WTC PATH station, with 1
World Trade Center in the background 
Fifteen years in (re-)construction (and it's still not finished), at a cost of $4 billion dollars (and it's still not finished), the main hall of the PATH's new World Trade Center station main's building, designed by starchitect Santiago Calatrava, is on the cusp of opening. But the entire hub is, unaccountably, still not finished. Incomplete or not, it is worth an ogle, and I did so on Tuesday on my way back from an appointment in the city.

The external form of the main hall, or Oculus, retains some aspects of Calatrava's original design, though his plan for a retractable roof, much like bird's wings, gave way to a rigid white steel exoskeleton, with additional security features. Its interior consists of a vast, marble-floored hall surrounded by ribbed arches, as if it were the evacuated belly of some immense white alien. I immediately thought of the movie Prometheus, which seems like a belated influence. 

The Oculus mirrors the futuristic ossuary-like maze of corridors, which I have featured in the past in some random photos, that connect the station to other buildings like Brookfield Place and West Street. As I walked around the atrium space and snapped photos, I did not see many people (as the photos make clear), but I suppose they will start arriving once the shops open and the exits at Vesey Street and Church Street open up.

The headline of critic Michael Kimmelman's New York Times critique of the building, linked above, refers to it as a boondoggle. Yet he does initially praise the Oculus's eye-catching space.  But he concludes that, given its cost, lack of functionality, and insignificance in the New York-New Jersey public transportation system, this glorified vanity sculpture project represents a failure of multiple kinds, as well as a waste of public funds. (Where did all that money go?) 

I know I may sound churlish, but I actually liked the PATH's rough hewn temporary station, which opened not long after the 9/11 attacks. It eventually closed and instead, the site turned into a cardboard-lined warren whose navigability seemed geared to train rats. Given the number of New Yorkers who may find themselves displaced in coming years and undertaking a move to New Jersey, the transit officials probably should do everything they can to ensure that the hub will be able to accommodate as many travelers as possible.

When it will be completed remains a question; the original 5-year-estimate has been exceeded by an order of 3, so perhaps by 2020 or 2025, barring Manhattan being inundated by rising sea water, it will be done. Also, when the connections with the MTA's lines will be open also isn't clear. As confusing as the old WTC station (pre-9/11) was, you could exit the PATH and head directly to the 2, 3, 4, 5, etc., with an array of shops dotting the way. Not today, though. All of that is apparently coming soon. 

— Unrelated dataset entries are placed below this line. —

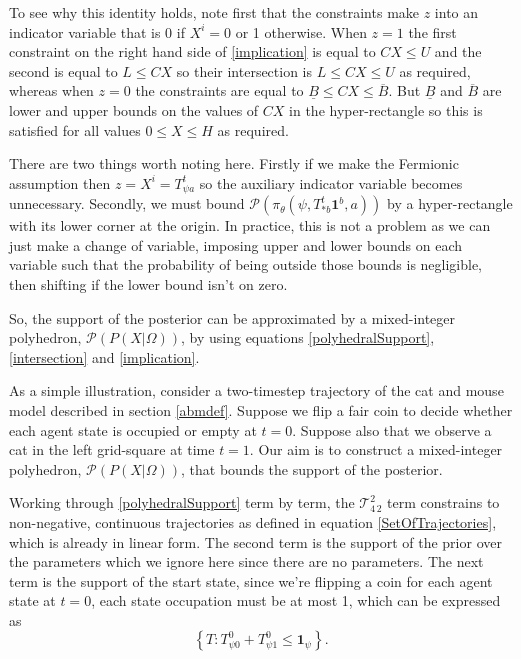 \documentclass{article}
\begin{document}
To see why this identity holds, note first that the constraints make $z$ into an indicator variable that is 0 if $X^i=0$ or 1 otherwise. When $z=1$ the first constraint on the right hand side of \eqref{implication} is equal to $CX \le U$ and the second is equal to $L \le CX$ so their intersection is $L \le  CX \le U$ as required, whereas when $z=0$ the constraints are equal to $\underline{B} \le CX \le \overline{B}$. But $\underline{B}$ and $\overline{B}$ are lower and upper bounds on the values of $CX$ in the hyper-rectangle so this is satisfied for all values $0 \le X \le H$ as required. 

There are two things worth noting here. Firstly if we make the Fermionic assumption then $z = X^i = T^t_{\psi a}$ so the auxiliary indicator variable becomes unnecessary. Secondly, we must bound $\mathcal{P}(\pi_\theta(\psi,T^t_{*b}\mathbf{1}^b,a))$ by a hyper-rectangle with its lower corner at the origin. In practice, this is not a problem as we can just make a change of variable, imposing upper and lower bounds on each variable such that the probability of being outside those bounds is negligible, then shifting if the lower bound isn't on zero.

So, the support of the posterior can be approximated by a mixed-integer polyhedron, $\mathcal{P}(P(X|\Omega))$, by using equations \eqref{polyhedralSupport}, \eqref{intersection} and \eqref{implication}.

As a simple illustration, consider a two-timestep trajectory of the cat and mouse model described in section \ref{abmdef}. Suppose we flip a fair coin to decide whether each agent state is occupied or empty at $t=0$. Suppose also that we observe a cat in the left grid-square at time $t=1$. Our aim is to construct a mixed-integer polyhedron, $\mathcal{P}(P(X|\Omega))$, that bounds the support of the posterior.

Working through \eqref{polyhedralSupport} term by term, the $\mathcal{T}^2_{4\,2}$ term constrains to non-negative, continuous trajectories as defined in equation \eqref{SetOfTrajectories}, which is already in linear form. The second term is the support of the prior over the parameters which we ignore here since there are no parameters. The next term is the support of the start state, since we're flipping a coin for each agent state at $t=0$, each state occupation must be at most 1, which can be expressed as
\[
\left\{T:T^0_{\psi 0} + T^0_{\psi 1} \le \mathbf{1}_{\psi}\right\}.
\]
\end{document}
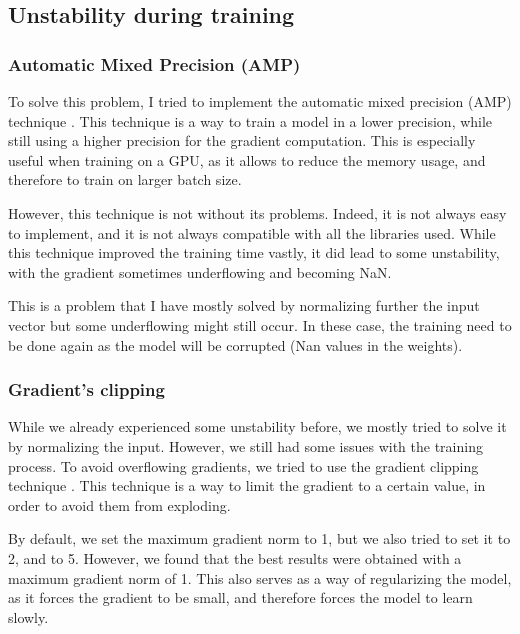 \documentclass[11pt]{article}
\begin{document}
    \subsection{Unstability during training}

    \subsubsection{Automatic Mixed Precision (AMP)}

            To solve this problem, I tried to implement the automatic mixed precision (AMP) technique \cite{automatic_mixed_precision}. This technique is a way to train a model in a lower precision, while still using a higher precision for the gradient computation.
            This is especially useful when training on a GPU, as it allows to reduce the memory usage, and therefore to train on larger batch size.

            However, this technique is not without its problems. Indeed, it is not always easy to implement, and it is not always compatible with all the libraries used.
            While this technique improved the training time vastly, it did lead to some unstability, with the gradient sometimes underflowing and becoming NaN.

            This is a problem that I have mostly solved by normalizing further the input vector but some underflowing might still occur. In these case, the training need to be done
            again as the model will be corrupted (Nan values in the weights).


    \subsubsection{Gradient's clipping}

        While we already experienced some unstability before, we mostly tried to solve it by normalizing the input.
        However, we still had some issues with the training process. To avoid overflowing gradients, we tried to use the gradient clipping technique \cite{gradient_clipping}.
        This technique is a way to limit the gradient to a certain value, in order to avoid them from exploding.

        By default, we set the maximum gradient norm to 1, but we also tried to set it to 2, and to 5. However, we found that the best results were obtained with a maximum gradient norm of 1.
        This also serves as a way of regularizing the model, as it forces the gradient to be small, and therefore forces the model to learn slowly.


    \newpage
    {
    \small

    \printbibliography
    }
\end{document}
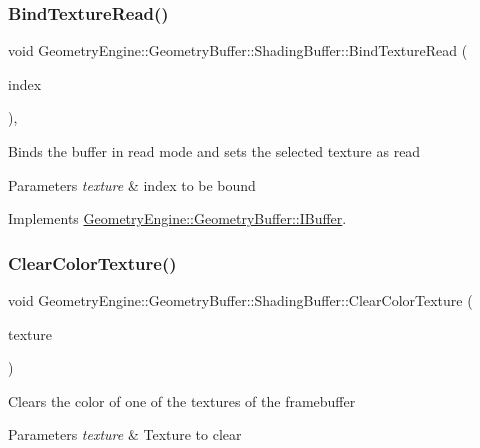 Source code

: \subsubsection{\texorpdfstring{BindTextureRead()}{BindTextureRead()}}
{\footnotesize\ttfamily void Geometry\+Engine\+::\+Geometry\+Buffer\+::\+Shading\+Buffer\+::\+Bind\+Texture\+Read (\begin{DoxyParamCaption}\item[{unsigned int}]{index }\end{DoxyParamCaption})\hspace{0.3cm}{\ttfamily [override]}, {\ttfamily [virtual]}}

Binds the buffer in read mode and sets the selected texture as read 
\begin{DoxyParams}{Parameters}
{\em texture} & index to be bound \\
\hline
\end{DoxyParams}


Implements \mbox{\hyperlink{class_geometry_engine_1_1_geometry_buffer_1_1_i_buffer_ab4c82eeb6d07ea902e0de3fad67c29f2}{Geometry\+Engine\+::\+Geometry\+Buffer\+::\+I\+Buffer}}.

\mbox{\label{class_geometry_engine_1_1_geometry_buffer_1_1_shading_buffer_aea07ae2845342993bc8949f7e52a4c90}} 
\subsubsection{\texorpdfstring{ClearColorTexture()}{ClearColorTexture()}}
{\footnotesize\ttfamily void Geometry\+Engine\+::\+Geometry\+Buffer\+::\+Shading\+Buffer\+::\+Clear\+Color\+Texture (\begin{DoxyParamCaption}\item[{\mbox{\hyperlink{class_geometry_engine_1_1_geometry_buffer_1_1_shading_buffer_a8047a079ff9fb9fa3400651664c92ae9}{S\+H\+A\+D\+I\+N\+G\+B\+U\+F\+F\+E\+R\+\_\+\+T\+E\+X\+T\+U\+R\+E\+\_\+\+T\+Y\+PE}}}]{texture }\end{DoxyParamCaption})}

Clears the color of one of the textures of the framebuffer 
\begin{DoxyParams}{Parameters}
{\em texture} & Texture to clear \\
\hline
\end{DoxyParams}
\mbox{\label{class_geometry_engine_1_1_geometry_buffer_1_1_shading_buffer_a608f7a6fbde69056a268fac83caecfab}} 
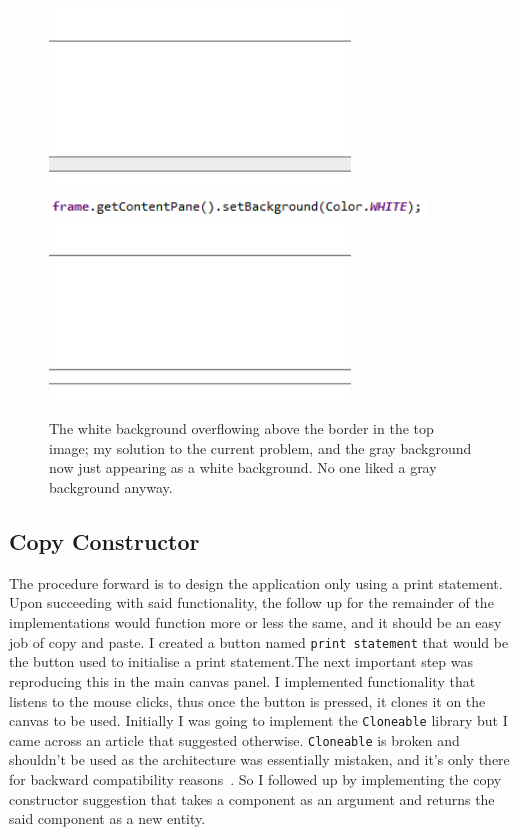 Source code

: \documentclass[a4paper, 12pt]{article}
\begin{document}
            \begin{figure}[h]
                \centering
                \includegraphics[width=80mm]{colour_overfill.png}
                \includegraphics[width=100mm]{overfill_solution.png}
                \includegraphics[width=80mm]{no_overfill.png}
                \caption{The white background overflowing above the border in the top image; my solution
                to the current problem, and the gray background now just appearing as a white background.
                No one liked a gray background anyway.}
            \end{figure}
        
        \clearpage
        \subsection{Copy Constructor}
            The procedure forward is to design the application only using a print statement. Upon
            succeeding with said functionality, the follow up for the remainder of the implementations
            would function more or less the same, and it should be an easy job of copy and paste.
            I created a button named \texttt{print statement} that would be the button used to initialise
            a print statement.The next important step was reproducing this in the main canvas panel.
            I implemented functionality that listens to the mouse clicks, thus once the button is
            pressed, it clones it on the canvas to be used. Initially I was going to implement the
            \texttt{Cloneable} library but I came across an article that suggested otherwise.
            \texttt{Cloneable} is broken and shouldn't be used as the architecture was essentially
            mistaken, and it's only there for backward compatibility reasons~\cite{billVenners}. So I followed up
            by implementing the copy constructor suggestion that takes a component as an argument and
            returns the said component as a new entity. \\
\end{document}
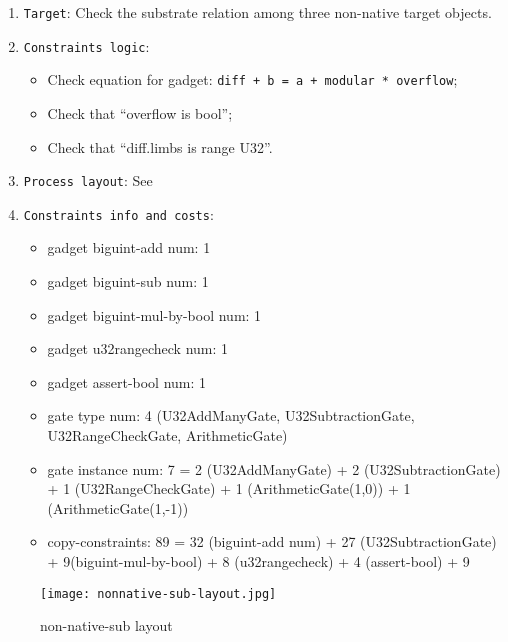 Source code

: 
\begin{enumerate}
    \item \verb|Target|: Check the substrate relation among three non-native target objects.
    \item \verb|Constraints logic|:
    \begin{itemize}
        \item Check equation for gadget: \verb|diff + b = a + modular * overflow|;
        \item Check that ``overflow is bool'';
        \item Check that ``diff.limbs is range U32''.
    \end{itemize}
    \item \verb|Process layout|: See 
    \item \verb|Constraints info and costs|:
    \begin{itemize}
        \item gadget biguint-add num: 1
        \item gadget biguint-sub num: 1
        \item gadget biguint-mul-by-bool num: 1
        \item gadget u32rangecheck num: 1
        \item gadget assert-bool num: 1
        \item gate type num: 4 (U32AddManyGate, U32SubtractionGate, U32RangeCheckGate, ArithmeticGate)
        \item gate instance num: 7 = 2 (U32AddManyGate) + 2 (U32SubtractionGate) + 1 (U32RangeCheckGate) + 1 (ArithmeticGate(1,0)) + 1 (ArithmeticGate(1,-1))
        \item copy-constraints: 89 = 32 (biguint-add num) + 27 (U32SubtractionGate) + 9(biguint-mul-by-bool) + 8 (u32rangecheck) + 4 (assert-bool) + 9
    \end{itemize}
\end{enumerate}

\begin{figure}[!ht]
    \centering
    \texttt{[image: nonnative-sub-layout.jpg]}
    \caption{non-native-sub layout}
    \label{fig:non-native-sub-layout}
\end{figure}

The station is worth seeing, though, especially before all that white turns gray and then black (which might have been more appropriate given the graveyard and memorial next door), especially if you don't have to travel through the station during rush hour, and it isn't raining or snowing outside. I can say from experience that all that marble flooring is extremely slippery, like a mid-winter lake rink, making it a major hazard, which I imagine someone must have considered before laying down so much of it, but perhaps they didn't. It looks pretty, though, and that appears to be all that matters, whatever the costs.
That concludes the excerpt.